Sunday, April 28, 2024

Fantastiqa

Today's review is of the 2012 release, Fantastiqa. For 2-4 players, it takes 60+ minutes. Note: this game has two editions: enchanted and rucksack. It is the same game; the latter is more compact and affordable.

Overview
Welcome to the weird and wonderful world of Fantastiqa! In this deck-building game, your goal is to complete quests. To do so, you will need to recruit creatures to your cause by subduing them and adding them to your deck for future use. The game ends when a player has met or exceeded the victory point total (decided before the game, based on number of players and desired game length). But beware! Unfinished quests count as negative points, so make sure you don't bite off more than you can chew.

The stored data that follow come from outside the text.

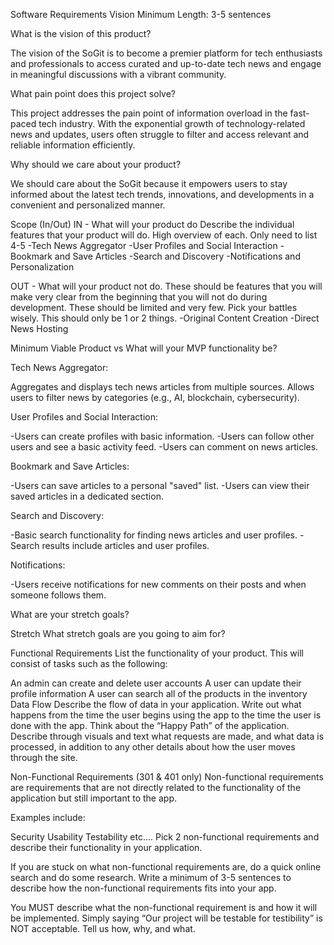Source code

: Software Requirements
Vision
Minimum Length: 3-5 sentences

What is the vision of this product? 

The vision of the SoGit is to become a premier platform for tech enthusiasts and professionals to access curated and up-to-date tech news and engage in meaningful discussions with a vibrant community.

What pain point does this project solve?  

This project addresses the pain point of information overload in the fast-paced tech industry. With the exponential growth of technology-related news and updates, users often struggle to filter and access relevant and reliable information efficiently.

Why should we care about your product?

We should care about the SoGit because it empowers users to stay informed about the latest tech trends, innovations, and developments in a convenient and personalized manner.

Scope (In/Out)
IN - What will your product do
Describe the individual features that your product will do.
High overview of each. Only need to list 4-5
-Tech News Aggregator
-User Profiles and Social Interaction
-Bookmark and Save Articles
-Search and Discovery
-Notifications and Personalization

OUT - What will your product not do.
These should be features that you will make very clear from the beginning that you will not do during development. These should be limited and very few. Pick your battles wisely. This should only be 1 or 2 things. 
-Original Content Creation
-Direct News Hosting

Minimum Viable Product vs
What will your MVP functionality be?

Tech News Aggregator:

Aggregates and displays tech news articles from multiple sources.
Allows users to filter news by categories (e.g., AI, blockchain, cybersecurity).

User Profiles and Social Interaction:

-Users can create profiles with basic information.
-Users can follow other users and see a basic activity feed.
-Users can comment on news articles.

Bookmark and Save Articles:

-Users can save articles to a personal "saved" list.
-Users can view their saved articles in a dedicated section.

Search and Discovery:

-Basic search functionality for finding news articles and user profiles.
-Search results include articles and user profiles.

Notifications:

-Users receive notifications for new comments on their posts and when someone follows them.

What are your stretch goals?

Stretch
What stretch goals are you going to aim for?

Functional Requirements
List the functionality of your product. This will consist of tasks such as the following:

An admin can create and delete user accounts
A user can update their profile information
A user can search all of the products in the inventory
Data Flow
Describe the flow of data in your application. Write out what happens from the time the user begins using the app to the time the user is done with the app. Think about the “Happy Path” of the application. Describe through visuals and text what requests are made, and what data is processed, in addition to any other details about how the user moves through the site.

Non-Functional Requirements (301 & 401 only)
Non-functional requirements are requirements that are not directly related to the functionality of the application but still important to the app.

Examples include:

Security
Usability
Testability
etc….
Pick 2 non-functional requirements and describe their functionality in your application.

If you are stuck on what non-functional requirements are, do a quick online search and do some research. Write a minimum of 3-5 sentences to describe how the non-functional requirements fits into your app.

You MUST describe what the non-functional requirement is and how it will be implemented. Simply saying “Our project will be testable for testibility” is NOT acceptable. Tell us how, why, and what.
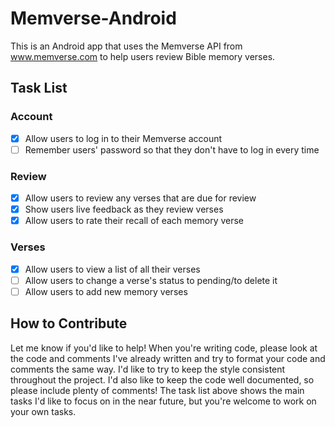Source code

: # Memverse-Android

This is an Android app that uses the Memverse API from www.memverse.com to help users review Bible memory verses.

## Task List
### Account
- [x] Allow users to log in to their Memverse account
- [ ] Remember users' password so that they don't have to log in every time
### Review
- [x] Allow users to review any verses that are due for review
- [x] Show users live feedback as they review verses
- [x] Allow users to rate their recall of each memory verse
### Verses
- [x] Allow users to view a list of all their verses
- [ ] Allow users to change a verse's status to pending/to delete it
- [ ] Allow users to add new memory verses

## How to Contribute
Let me know if you'd like to help! When you're writing code, please look at the code and comments I've already written and try to format your code and comments the same way. I'd like to try to keep the style consistent throughout the project. I'd also like to keep the code well documented, so please include plenty of comments! The task list above shows the main tasks I'd like to focus on in the near future, but you're welcome to work on your own tasks.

Fantastiqa features six locations, each with a statue (beast, artifact, or quest) randomly placed during setup. Each statue has a corresponding deck. Between each location, creature cards are placed at setup (and replenished when defeated). Two quests are placed near the board's center. Each player places their token at a location, shuffles their starting deck, and draws five cards. Then the game begins!
The game after setup; image from here
On your turn, you:
- replenish the board: put creature cards and quest cards on empty slots as needed
- take one 'turn' action (go adventuring, visit a statue, or complete a quest: described below)
- before and/or after your turn action, take free actions: commit cards to quests, use special powers, use artifact cards
- end your turn: discard all used cards, keep or discard unused cards as you please, and draw five cards

The turn actions:
- go adventuring: subdue creature(s) by using cards in your hand that match the creature's vulnerabilities. You must start from your token's location and can move around the board on connecting lines, subduing as many creatures as you can pay for.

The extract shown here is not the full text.